Artigo

O Centenário de Itabuna

O Centenário de Itabuna não pode ficar à mercê de intrigas políticas, nem mesquinharias administrativas. É pertinente que estejamos atentos para o fato de que uma data tão importante quanto o Centenário da nossa Cidade, não se torne “prisioneira” daqueles que, por ventura, acham-se “donos” dela.

Temos que afastar as diferenças, para pensarmos com inteligência! Sim, claro que eu reconheço que essa data magna representa uma oportunidade óbvia para ganhos políticos. Sei onde vivemos e historicamente, tanto a nível nacional, estadual, quanto a nível municipal, vimos apropriações grosseiras da nossa história que, sinceramente, envergonham todos aqueles que possuem um mínimo de bom senso. Se alguns ainda não sabem, vivemos no século XXI! Lutamos, choramos, sofremos e até perdemos vidas para conquistarmos nossos legítimos direitos sociais. Os “coronéis”, por exemplo, e suas arrogâncias políticas, são memórias de um tempo que contam parte da nossa história, mas, já não fazem sentido neste nosso consolidado ambiente democrático.

As comemorações pela emancipação político-administrativa de Itabuna remetem-nos à construção de “novos mitos”: boa parte da imprensa local e os famigerados discursos de gabinete insistem em referências àquele passado afortunado do cacau que em verdade ocultaram e ocultam mazelas sociais que nos circundaram e ainda hoje nos circundam. Claro que o cacau e as riquezas proporcionadas por ele ergueram aqui na região (e, óbvio, em Itabuna) uma percepção de sociedade que, no imaginário, no senso-comum, sempre foi “desbravadora”, “próspera”, “triunfalista” e até “civilizadora”! No entanto, ainda hoje, como também naquele passado, muitos itabunenses viveram/vivem marginalizados, excluídos e desassistidos.

Para Marc Ferro, historiador francês, pertencente à 3ª geração da Escola dos Annales, “hoje, mais do que nunca, a história é uma disputa… E controlar o passado sempre ajudou a dominar o presente”. Para Ferro, portanto, quanto maior fosse a propagação do conhecimento, maiores seriam os controles sobre a produção histórica. Controle este derivado do Estado e de seus organismos, dificultando, daquele modo, “qualquer análise que possa revelar suas interdições, seus lapsos, que possa comprometer a imagem que uma sociedade pretende dar de si mesma”.

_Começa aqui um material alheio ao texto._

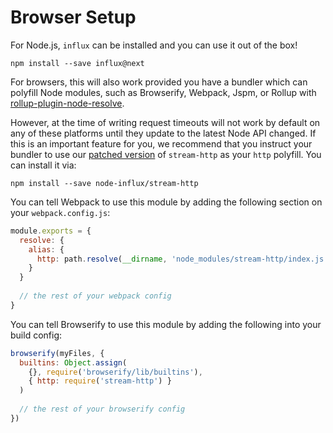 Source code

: # Browser Setup

For Node.js, `influx` can be installed and you can use it out of the box!

```
npm install --save influx@next
```

For browsers, this will also work provided you have a bundler which can polyfill Node modules, such as Browserify, Webpack, Jspm, or Rollup with [rollup-plugin-node-resolve](https://github.com/rollup/rollup-plugin-node-resolve).

However, at the time of writing request timeouts will not work by default on any of these platforms until they update to the latest Node API changed. If this is an important feature for you, we recommend that you instruct your bundler to use our [patched version](https://github.com/node-influx/stream-http) of `stream-http` as your `http` polyfill. You can install it via:

```
npm install --save node-influx/stream-http
```

You can tell Webpack to use this module by adding the following section on your `webpack.config.js`:

```js
module.exports = {
  resolve: {
    alias: {
      http: path.resolve(__dirname, 'node_modules/stream-http/index.js')
    }
  }
  
  // the rest of your webpack config
}
```

You can tell Browserify to use this module by adding the following into your build config:

```js
browserify(myFiles, {
  builtins: Object.assign(
    {}, require('browserify/lib/builtins'),
    { http: require('stream-http') }
  )
  
  // the rest of your browserify config
})
``` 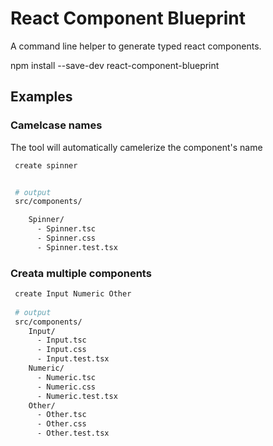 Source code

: # React Component Blueprint

A command line helper to generate typed react components.

npm install --save-dev react-component-blueprint

## Examples

### Camelcase names

The tool will automatically camelerize the component's name

```bash
 create spinner


 # output
 src/components/

    Spinner/
      - Spinner.tsc
      - Spinner.css
      - Spinner.test.tsx
```

### Creata multiple components

```bash
 create Input Numeric Other
 
 # output
 src/components/
    Input/
      - Input.tsc
      - Input.css
      - Input.test.tsx
    Numeric/
      - Numeric.tsc
      - Numeric.css
      - Numeric.test.tsx
    Other/
      - Other.tsc
      - Other.css
      - Other.test.tsx
``` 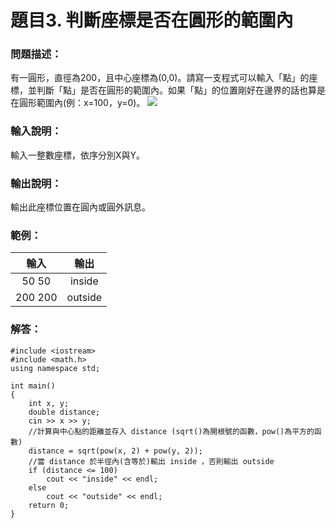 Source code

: # 題目3. 判斷座標是否在圓形的範圍內
### 問題描述：
有一圓形，直徑為200，且中心座標為(0,0)。請寫一支程式可以輸入「點」的座標，並判斷「點」是否在圓形的範圍內。如果「點」的位置剛好在邊界的話也算是在圓形範圍內(例：x=100，y=0)。
![](https://i.imgur.com/2AkwkTI.png)

### 輸入說明：
輸入一整數座標，依序分別X與Y。

### 輸出說明：
輸出此座標位置在圓內或圓外訊息。

### 範例：
|  輸入   |  輸出   |
|:-------:|:-------:|
|  50 50  | inside  |
| 200 200 | outside |


### 解答：
```
#include <iostream>
#include <math.h>
using namespace std;

int main()
{
	int x, y;
	double distance;
	cin >> x >> y;
	//計算與中心點的距離並存入 distance (sqrt()為開根號的函數，pow()為平方的函數)
	distance = sqrt(pow(x, 2) + pow(y, 2));
	//當 distance 於半徑內(含等於)輸出 inside ，否則輸出 outside
	if (distance <= 100)
		cout << "inside" << endl;
	else
		cout << "outside" << endl;
	return 0;
}
```
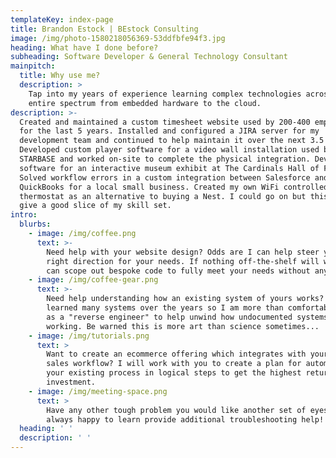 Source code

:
 ```yaml
---
templateKey: index-page
title: Brandon Estock | BEstock Consulting
image: /img/photo-1580218056369-53ddfbfe94f3.jpg
heading: What have I done before?
subheading: Software Developer & General Technology Consultant
mainpitch:
  title: Why use me?
  description: >
    Tap into my years of experience learning complex technologies across the
    entire spectrum from embedded hardware to the cloud.
description: >-
  Created and maintained a custom timesheet website used by 200-400 employees
  for the last 5 years. Installed and configured a JIRA server for my
  development team and continued to help maintain it over the next 3.5 years.
  Developed custom player software for a video wall installation used by DoD
  STARBASE and worked on-site to complete the physical integration. Developed
  software for an interactive museum exhibit at The Cardinals Hall of Fame.
  Solved workflow errors in a custom integration between Salesforce and
  QuickBooks for a local small business. Created my own WiFi controlled
  thermostat as an alternative to buying a Nest. I could go on but this should
  give a good slice of my skill set.
intro:
  blurbs:
    - image: /img/coffee.png
      text: >-
        Need help with your website design? Odds are I can help steer you in the
        right direction for your needs. If nothing off-the-shelf will work, we
        can scope out bespoke code to fully meet your needs without any issues.
    - image: /img/coffee-gear.png
      text: >-
        Need help understanding how an existing system of yours works? I have
        learned many systems over the years so I am more than comfortable acting
        as a "reverse engineer" to help unwind how undocumented systems are
        working. Be warned this is more art than science sometimes...
    - image: /img/tutorials.png
      text: >
        Want to create an ecommerce offering which integrates with your existing
        sales workflow? I will work with you to create a plan for automating
        your existing process in logical steps to get the highest return on
        investment.
    - image: /img/meeting-space.png
      text: >
        Have any other tough problem you would like another set of eyes on? I am
        always happy to learn provide additional troubleshooting help!
  heading: ' '
  description: ' '
---
```


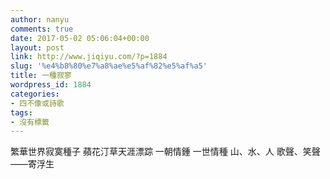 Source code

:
 ```yaml
---
author: nanyu
comments: true
date: 2017-05-02 05:06:04+00:00
layout: post
link: http://www.jiqiyu.com/?p=1884
slug: '%e4%b8%80%e7%a8%ae%e5%af%82%e5%af%a5'
title: 一種寂寥
wordpress_id: 1884
categories:
- 四不像或詩歌
tags:
- 沒有標籤
---
```


繁華世界寂寞種子
蘋花汀草天涯漂踪
一朝情鍾
一世情種
山、水、人
歌聲、笑聲——寄浮生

O Centenário de Itabuna precisa ser visto também de maneira crítica. A nossa história não foi feita unicamente por aqueles que hoje dão nome às ruas, às praças e aos edifícios mais imponentes. Itabuna precisa ir muito mais além do que a história dos “desbravadores”. Precisa ultrapassar os limites da idéia generalizada de uma sociedade homogênea que deu oportunidades iguais para todos. Não existe sociedade sem contradições. E, portanto, não há porque, especialmente agora no Centenário, fazermos de conta de que as luzes dos fogos de artifícios não são artificiais! Por fim, mais uma vez recorro ao mestre poeta itabunense, Telmo Padilha. Certa vez em uma de suas crônicas, Padilha, imaginou como teria sido a administração de Graciliano Ramos, o autor de Vidas Secas, São Bernardo, Caetés, e outros, frente à prefeitura de Quebrângulo, hoje Palmeira dos Índios, em Alagoas (Graciliano foi prefeito daquela pequena cidade). Assim Padilha escreveu, profeticamente: “uma cidade (Quebrângulo) não muito diferente de Itabuna, carente das mesmas coisas, sem nenhuma opção cultural (…). Vejo os políticos preocupados em trepar na vida indiferentes às comezinhas necessidades espirituais do povo… Vejo empresários cuidando apenas dos seus interesses, acumulando fortunas e indo gastá-las em outros lugares…”

O Centenário não pode se resumir às fotos oficiais com políticos de sorrisos amarelos, aproveitadores e oportunistas!